Items from a dataset:
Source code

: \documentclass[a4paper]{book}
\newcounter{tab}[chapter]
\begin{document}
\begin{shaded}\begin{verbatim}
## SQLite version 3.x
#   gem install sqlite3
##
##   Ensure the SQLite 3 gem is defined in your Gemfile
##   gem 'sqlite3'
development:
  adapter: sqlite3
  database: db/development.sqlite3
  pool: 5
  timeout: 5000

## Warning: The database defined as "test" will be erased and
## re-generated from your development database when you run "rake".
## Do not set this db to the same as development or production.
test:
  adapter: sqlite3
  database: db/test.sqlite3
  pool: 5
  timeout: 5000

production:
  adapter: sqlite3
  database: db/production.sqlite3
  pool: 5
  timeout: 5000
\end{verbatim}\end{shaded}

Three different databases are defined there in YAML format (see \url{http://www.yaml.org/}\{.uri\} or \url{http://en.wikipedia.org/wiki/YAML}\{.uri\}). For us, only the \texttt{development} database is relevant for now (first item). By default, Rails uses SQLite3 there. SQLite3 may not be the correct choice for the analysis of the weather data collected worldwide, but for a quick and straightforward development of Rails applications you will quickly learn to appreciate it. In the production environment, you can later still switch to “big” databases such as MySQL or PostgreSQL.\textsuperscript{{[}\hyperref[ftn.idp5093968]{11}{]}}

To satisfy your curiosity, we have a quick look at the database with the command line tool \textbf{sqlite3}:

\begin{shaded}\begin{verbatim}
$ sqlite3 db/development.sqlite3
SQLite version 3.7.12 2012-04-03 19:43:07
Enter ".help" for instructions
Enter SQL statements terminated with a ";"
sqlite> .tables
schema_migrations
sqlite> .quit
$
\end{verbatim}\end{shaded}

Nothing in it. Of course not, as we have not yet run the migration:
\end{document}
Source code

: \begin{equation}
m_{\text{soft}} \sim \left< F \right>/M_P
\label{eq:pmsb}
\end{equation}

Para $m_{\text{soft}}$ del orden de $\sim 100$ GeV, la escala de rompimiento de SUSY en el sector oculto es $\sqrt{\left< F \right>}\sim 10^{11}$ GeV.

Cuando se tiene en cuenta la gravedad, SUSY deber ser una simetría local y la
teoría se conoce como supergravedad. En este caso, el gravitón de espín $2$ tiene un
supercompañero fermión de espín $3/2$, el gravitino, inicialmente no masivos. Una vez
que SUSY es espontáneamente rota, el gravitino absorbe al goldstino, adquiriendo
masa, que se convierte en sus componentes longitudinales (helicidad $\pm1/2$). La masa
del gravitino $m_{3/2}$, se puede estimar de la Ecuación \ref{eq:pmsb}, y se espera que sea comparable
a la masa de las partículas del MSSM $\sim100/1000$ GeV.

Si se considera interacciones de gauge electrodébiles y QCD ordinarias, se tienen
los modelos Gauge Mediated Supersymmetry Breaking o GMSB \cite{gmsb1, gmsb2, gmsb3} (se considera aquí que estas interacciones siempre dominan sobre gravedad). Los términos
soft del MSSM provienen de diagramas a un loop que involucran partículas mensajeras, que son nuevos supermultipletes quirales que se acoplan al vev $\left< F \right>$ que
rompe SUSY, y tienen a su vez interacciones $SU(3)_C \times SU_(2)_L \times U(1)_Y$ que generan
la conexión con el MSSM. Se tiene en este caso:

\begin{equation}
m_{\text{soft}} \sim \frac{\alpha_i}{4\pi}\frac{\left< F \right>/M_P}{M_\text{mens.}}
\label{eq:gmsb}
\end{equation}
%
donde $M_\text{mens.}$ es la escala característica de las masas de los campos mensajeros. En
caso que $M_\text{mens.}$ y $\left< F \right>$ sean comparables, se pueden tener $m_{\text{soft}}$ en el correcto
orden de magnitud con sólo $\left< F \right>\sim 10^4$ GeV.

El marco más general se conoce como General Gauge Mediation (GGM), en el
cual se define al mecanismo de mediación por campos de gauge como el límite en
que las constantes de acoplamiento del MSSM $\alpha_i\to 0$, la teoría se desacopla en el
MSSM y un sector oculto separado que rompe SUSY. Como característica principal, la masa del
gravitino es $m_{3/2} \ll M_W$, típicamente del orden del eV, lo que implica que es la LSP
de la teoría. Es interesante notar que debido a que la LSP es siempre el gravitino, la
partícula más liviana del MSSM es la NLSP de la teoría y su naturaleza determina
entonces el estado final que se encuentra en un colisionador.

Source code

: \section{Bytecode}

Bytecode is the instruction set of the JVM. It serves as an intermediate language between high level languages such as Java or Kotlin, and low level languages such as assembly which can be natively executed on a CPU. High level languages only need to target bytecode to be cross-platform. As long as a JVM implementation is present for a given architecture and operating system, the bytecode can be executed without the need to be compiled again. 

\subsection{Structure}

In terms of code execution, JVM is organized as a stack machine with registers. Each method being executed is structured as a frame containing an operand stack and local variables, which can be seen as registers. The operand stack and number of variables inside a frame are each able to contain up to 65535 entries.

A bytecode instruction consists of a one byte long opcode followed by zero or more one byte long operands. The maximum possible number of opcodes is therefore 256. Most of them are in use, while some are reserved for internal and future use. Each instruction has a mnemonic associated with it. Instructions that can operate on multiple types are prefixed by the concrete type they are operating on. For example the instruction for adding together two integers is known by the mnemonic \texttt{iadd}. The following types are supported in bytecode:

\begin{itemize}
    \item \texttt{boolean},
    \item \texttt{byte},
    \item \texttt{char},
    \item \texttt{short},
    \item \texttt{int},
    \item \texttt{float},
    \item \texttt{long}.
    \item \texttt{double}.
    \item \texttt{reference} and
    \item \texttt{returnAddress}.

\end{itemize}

- [Work instructions]:
A single number is required: the count of lines in the data above that include the string "caso".

- [Response area]:
3